Уязвимые свойства своей нации он выявлял через сравнение с заслугами англичан, будучи почитателем их традиций: не находил у них такого раскола в обществе, потому что британская аристократия была цементирующим фактором и (в отличие от французов) смогла укрепить свое влияние в государстве, правда, когда речь шла о патриархальном, доиндустриальном времени. Все это однако не могло поколебать его расположения к своей нации: французы были отважны, храбры, верны в дружбе, близки к грекам своей любезностью, веселостью, тонкостью вкуса, остроумием, любовью к изящным искусствам и удовольствиям "среди вин, женщин и цветов" [3,т.1,р.114,106-107]. В столь патетическом признании достоинств своих соотечественников можно явственно различить чуть ли не весь набор склонностей благородного сословия, к которому принадлежал автор.

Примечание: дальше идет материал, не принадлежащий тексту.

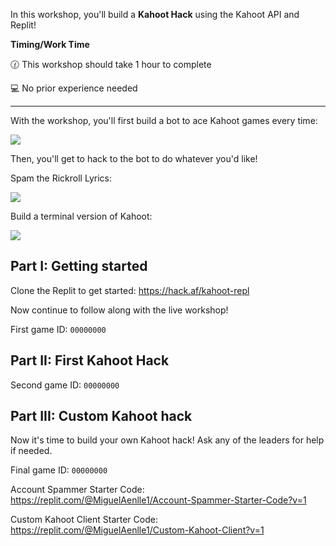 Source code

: In this workshop, you'll build a **Kahoot Hack** using the Kahoot API and Replit!

**Timing/Work Time**

🕜 This workshop should take 1 hour to complete

💻 No prior experience needed

---

With the workshop, you'll first build a bot to ace Kahoot games every time:

<img src="https://i.imgur.com/IWG0NsO.png"/>

Then, you'll get to hack to the bot to do whatever you'd like!

Spam the Rickroll Lyrics:

<img src="https://i.imgur.com/O6IJZJ4.png"/>

Build a terminal version of Kahoot:

<img src="https://i.imgur.com/IQFuUoq.png"/>


## Part I: Getting started

Clone the Replit to get started: https://hack.af/kahoot-repl

Now continue to follow along with the live workshop!

First game ID: `00000000`

## Part II: First Kahoot Hack

Second game ID: `00000000`

## Part III: Custom Kahoot hack

Now it's time to build your own Kahoot hack! Ask any of the leaders for help if needed.

Final game ID: `00000000`

Account Spammer Starter Code: https://replit.com/@MiguelAenlle1/Account-Spammer-Starter-Code?v=1

Custom Kahoot Client Starter Code: https://replit.com/@MiguelAenlle1/Custom-Kahoot-Client?v=1




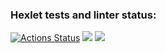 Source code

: ### Hexlet tests and linter status:
[![Actions Status](https://github.com/BezrezenTLNH/python-project-50/workflows/gendiff_check/badge.svg)](https://github.com/BezrezenTLNH/python-project-50/actions)
<a href="https://codeclimate.com/github/BezrezenTLNH/python-project-50/maintainability"><img src="https://api.codeclimate.com/v1/badges/47159c5984cb798b8c74/maintainability" /></a>
<a href="https://codeclimate.com/github/BezrezenTLNH/python-project-50/test_coverage"><img src="https://api.codeclimate.com/v1/badges/47159c5984cb798b8c74/test_coverage" /></a> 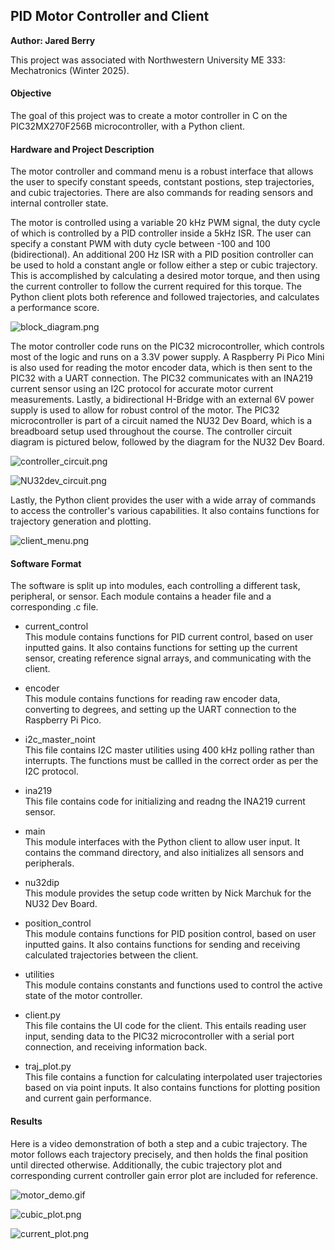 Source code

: ## PID Motor Controller and Client
**Author: Jared Berry**

This project was associated with Northwestern University ME 333: Mechatronics (Winter 2025).

#### Objective
The goal of this project was to create a motor controller in C on the PIC32MX270F256B microcontroller, with a Python client.

#### Hardware and Project Description
The motor controller and command menu is a robust interface that allows the user to specify constant speeds, contstant postions,
step trajectories, and cubic trajectories. There are also commands for reading sensors and internal controller state. 

The motor is controlled using a variable 20 kHz PWM signal, the duty cycle of which is controlled by a PID controller inside a 5kHz ISR. The user can specify a constant PWM with duty cycle between -100 and 100 (bidirectional). An additional 200 Hz ISR with a PID position controller can be used to hold a constant angle or follow either a step or cubic trajectory. This is accomplished by calculating a desired motor torque, and then using the current controller to follow the current required for this torque. The Python client plots both reference and followed trajectories, and calculates a performance score.

![block_diagram.png](Figures/block_diagram.png)

The motor controller code runs on the PIC32 microcontroller, which controls most of the logic and runs on a 3.3V power supply. A Raspberry Pi Pico Mini is also used for reading the motor encoder data, which is then sent to the PIC32 with a UART connection. The PIC32 communicates with an INA219 current sensor using an I2C protocol for accurate motor current measurements. Lastly, a bidirectional H-Bridge with an external 6V power supply is used to allow for robust control of the motor. The PIC32 microcontroller is part of a circuit named the NU32 Dev Board, which is a breadboard setup used throughout the course. The controller circuit diagram is pictured below, followed by the diagram for the NU32 Dev Board.

![controller_circuit.png](Figures/controller_circuit.png)

![NU32dev_circuit.png](Figures/NU32dev_circuit.png)

Lastly, the Python client provides the user with a wide array of commands to access the controller's various capabilities. It also contains functions for trajectory generation and plotting.

![client_menu.png](Figures/client_menu.png)

#### Software Format
The software is split up into modules, each controlling a different task, peripheral, or sensor. Each module contains a header file and a corresponding .c file.

- current_control<br>
This module contains functions for PID current control, based on user inputted gains. It also contains functions for setting up the current sensor, creating reference signal arrays, and communicating with the client.

- encoder<br>
This module contains functions for reading raw encoder data, converting to degrees, and setting up the UART connection to the Raspberry Pi Pico.

- i2c_master_noint<br>
This file contains I2C master utilities using 400 kHz polling rather than interrupts. The functions must be callled in the correct order as per the I2C protocol.

- ina219<br>
This file contains code for initializing and readng the INA219 current sensor.

- main<br>
This module interfaces with the Python client to allow user input. It contains the command directory, and also
initializes all sensors and peripherals. 

- nu32dip<br>
This module provides the setup code written by Nick Marchuk for the NU32 Dev Board.

- position_control<br>
This module contains functions for PID position control, based on user inputted gains. It also contains functions for sending and receiving calculated trajectories between the client.

- utilities<br>
This module contains constants and functions used to control the active state of the motor controller.

- client.py<br>
This file contains the UI code for the client. This entails reading user input, sending data to the PIC32 microcontroller with a serial port connection, and receiving information back.

- traj_plot.py<br>
This file contains a function for calculating interpolated user trajectories based on via point inputs. It also contains functions for plotting position and current gain performance.

#### Results

Here is a video demonstration of both a step and a cubic trajectory. The motor follows each trajectory precisely, and then holds the final position until directed otherwise. Additionally, the cubic trajectory plot and corresponding current controller gain error plot are included for reference.

![motor_demo.gif](Figures/motor_demo.gif)

![cubic_plot.png](Figures/cubic_plot.png)

![current_plot.png](Figures/current_plot.png) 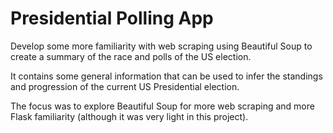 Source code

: # Presidential Polling App
Develop some more familiarity with web scraping using Beautiful Soup to create a summary of the race and polls of the US election.

It contains some general information that can be used to infer the standings and progression of the current US Presidential election.

The focus was to explore Beautiful Soup for more web scraping and more Flask familiarity (although it was very light in this project).
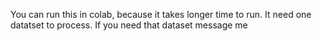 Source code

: You can run this in colab, because it takes longer time to run. It need one datatset to process.
If you need that dataset message me

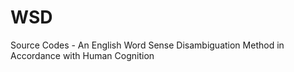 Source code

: # WSD
Source Codes - An English Word Sense Disambiguation Method in Accordance with Human Cognition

Вслед за Паскалем он пришел к убеждению, что в истории порок и добродетель составляют определенную сумму, которая не увеличивается и не уменьшается [8,т.1,р.150]. Как настоящий романтик, который держал нить времени в своих руках, ощущая его движение от прошлого к будущему через настоящее, Шатобриан воспринимал французский менталитет как феномен развивающийся, противоречивый, подчас неуловимый или не поддающийся определению. Сетуя, порою стеная по поводу потерь, которые вызывались разложением нравов в дорогой для него стране, он отмечал новые приобретения: национальный патриотизм, энтузиазм, мужество и готовность служить человеческому освобождению. Несмотря на сомнения , которые порождало современное ему развитие общества, недоверие к прогрессу, он уповал на эстетические и нравственные ценности христианства, католичества, священную власть и саму личность человека, деятельную, глубокочувствительную, разумную. Это питало его оптимизм, жизнелюбие, гуманизм - качества, столь характерные для французов.